# 12v inverter recommendations



## stevegos (Jun 23, 2013)

Looking to buy an inverter. Mainly for wife's hair drying and also to run her food blender. 

Highest rated wattage is the blender at 1200w.

Now, most inverters have a nominal rating and peak rating. Can I assume the peak is what the inverter can deliver for a short period such as a few mins?

So I could get a 800w inverter with a peak of 1600w and that would cover it with some extra capacity? The blender would likely only run for 30 seconds or so.

Any recommendation would be great. Loads of cheap ones on ebay but not sure on quality.
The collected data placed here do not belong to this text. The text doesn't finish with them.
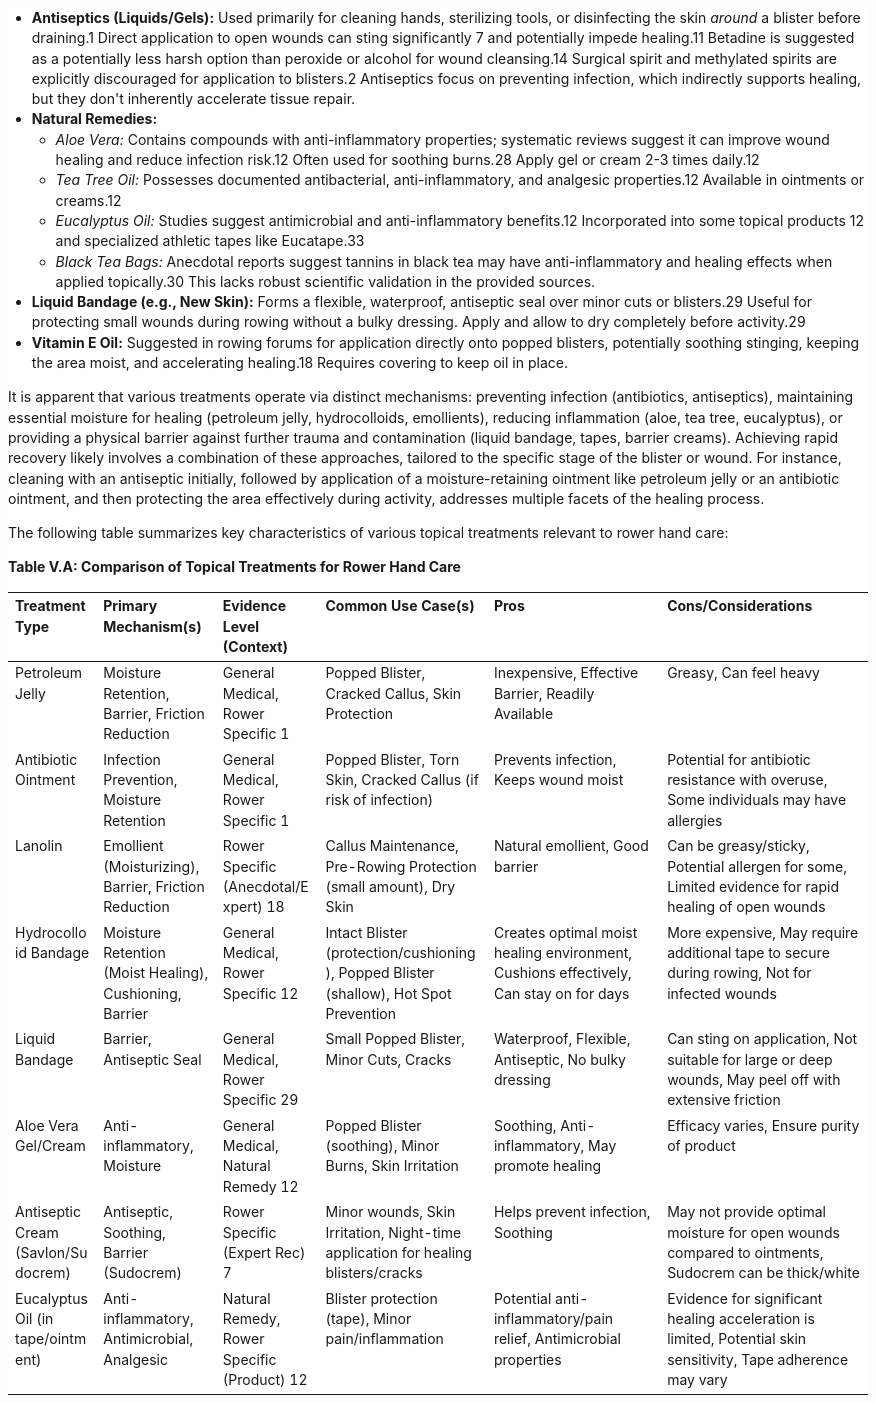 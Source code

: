 * **Antiseptics (Liquids/Gels):** Used primarily for cleaning hands, sterilizing tools, or disinfecting the skin *around* a blister before draining.1 Direct application to open wounds can sting significantly 7 and potentially impede healing.11 Betadine is suggested as a potentially less harsh option than peroxide or alcohol for wound cleansing.14 Surgical spirit and methylated spirits are explicitly discouraged for application to blisters.2 Antiseptics focus on preventing infection, which indirectly supports healing, but they don't inherently accelerate tissue repair.  
* **Natural Remedies:**  
  * *Aloe Vera:* Contains compounds with anti-inflammatory properties; systematic reviews suggest it can improve wound healing and reduce infection risk.12 Often used for soothing burns.28 Apply gel or cream 2-3 times daily.12  
  * *Tea Tree Oil:* Possesses documented antibacterial, anti-inflammatory, and analgesic properties.12 Available in ointments or creams.12  
  * *Eucalyptus Oil:* Studies suggest antimicrobial and anti-inflammatory benefits.12 Incorporated into some topical products 12 and specialized athletic tapes like Eucatape.33  
  * *Black Tea Bags:* Anecdotal reports suggest tannins in black tea may have anti-inflammatory and healing effects when applied topically.30 This lacks robust scientific validation in the provided sources.  
* **Liquid Bandage (e.g., New Skin):** Forms a flexible, waterproof, antiseptic seal over minor cuts or blisters.29 Useful for protecting small wounds during rowing without a bulky dressing. Apply and allow to dry completely before activity.29  
* **Vitamin E Oil:** Suggested in rowing forums for application directly onto popped blisters, potentially soothing stinging, keeping the area moist, and accelerating healing.18 Requires covering to keep oil in place.

It is apparent that various treatments operate via distinct mechanisms: preventing infection (antibiotics, antiseptics), maintaining essential moisture for healing (petroleum jelly, hydrocolloids, emollients), reducing inflammation (aloe, tea tree, eucalyptus), or providing a physical barrier against further trauma and contamination (liquid bandage, tapes, barrier creams). Achieving rapid recovery likely involves a combination of these approaches, tailored to the specific stage of the blister or wound. For instance, cleaning with an antiseptic initially, followed by application of a moisture-retaining ointment like petroleum jelly or an antibiotic ointment, and then protecting the area effectively during activity, addresses multiple facets of the healing process.

The following table summarizes key characteristics of various topical treatments relevant to rower hand care:

**Table V.A: Comparison of Topical Treatments for Rower Hand Care**

| Treatment Type | Primary Mechanism(s) | Evidence Level (Context) | Common Use Case(s) | Pros | Cons/Considerations |
| :---- | :---- | :---- | :---- | :---- | :---- |
| Petroleum Jelly | Moisture Retention, Barrier, Friction Reduction | General Medical, Rower Specific 1 | Popped Blister, Cracked Callus, Skin Protection | Inexpensive, Effective Barrier, Readily Available | Greasy, Can feel heavy |
| Antibiotic Ointment | Infection Prevention, Moisture Retention | General Medical, Rower Specific 1 | Popped Blister, Torn Skin, Cracked Callus (if risk of infection) | Prevents infection, Keeps wound moist | Potential for antibiotic resistance with overuse, Some individuals may have allergies |
| Lanolin | Emollient (Moisturizing), Barrier, Friction Reduction | Rower Specific (Anecdotal/Expert) 18 | Callus Maintenance, Pre-Rowing Protection (small amount), Dry Skin | Natural emollient, Good barrier | Can be greasy/sticky, Potential allergen for some, Limited evidence for rapid healing of open wounds |
| Hydrocolloid Bandage | Moisture Retention (Moist Healing), Cushioning, Barrier | General Medical, Rower Specific 12 | Intact Blister (protection/cushioning), Popped Blister (shallow), Hot Spot Prevention | Creates optimal moist healing environment, Cushions effectively, Can stay on for days | More expensive, May require additional tape to secure during rowing, Not for infected wounds |
| Liquid Bandage | Barrier, Antiseptic Seal | General Medical, Rower Specific 29 | Small Popped Blister, Minor Cuts, Cracks | Waterproof, Flexible, Antiseptic, No bulky dressing | Can sting on application, Not suitable for large or deep wounds, May peel off with extensive friction |
| Aloe Vera Gel/Cream | Anti-inflammatory, Moisture | General Medical, Natural Remedy 12 | Popped Blister (soothing), Minor Burns, Skin Irritation | Soothing, Anti-inflammatory, May promote healing | Efficacy varies, Ensure purity of product |
| Antiseptic Cream (Savlon/Sudocrem) | Antiseptic, Soothing, Barrier (Sudocrem) | Rower Specific (Expert Rec) 7 | Minor wounds, Skin Irritation, Night-time application for healing blisters/cracks | Helps prevent infection, Soothing | May not provide optimal moisture for open wounds compared to ointments, Sudocrem can be thick/white |
| Eucalyptus Oil (in tape/ointment) | Anti-inflammatory, Antimicrobial, Analgesic | Natural Remedy, Rower Specific (Product) 12 | Blister protection (tape), Minor pain/inflammation | Potential anti-inflammatory/pain relief, Antimicrobial properties | Evidence for significant healing acceleration is limited, Potential skin sensitivity, Tape adherence may vary |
All help greatly appreciated.

Steve


----------



## Sprinta (Sep 15, 2010)

just make a note to future-proof yourself, buy as high power you can justify as if you ever want to use a microwave oven then there is a start up spike of perhaps 50% on top of the rating of the unit. 
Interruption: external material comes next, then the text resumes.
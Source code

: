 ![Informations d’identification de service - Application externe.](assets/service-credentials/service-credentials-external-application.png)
Therefore e.g. an 800w microwave may need 1000-1200w to start it and an inverter below that figure will not want to play.

I've got a 150w pure sine wave inverter for using the laptop, and a 2000w unit for nuking the food :roll:


----------



## Mrplodd (Mar 4, 2008)

A 1200 watt blender is going to pull some serious amps out of your battery so first off you need to make sure you have a decent amount of available leak sure battery capacity. I would think in terms of a a couple of 100+ AH as a minimum.

Edit...

For "leak sure" read leisure (don't you just hate auto spell correction on iPads??)


----------



## andrewball1000 (Oct 16, 2009)

If you weren't running your hair dryer or blender on full power I would recommend one of these on value and ease of return if it had a problem.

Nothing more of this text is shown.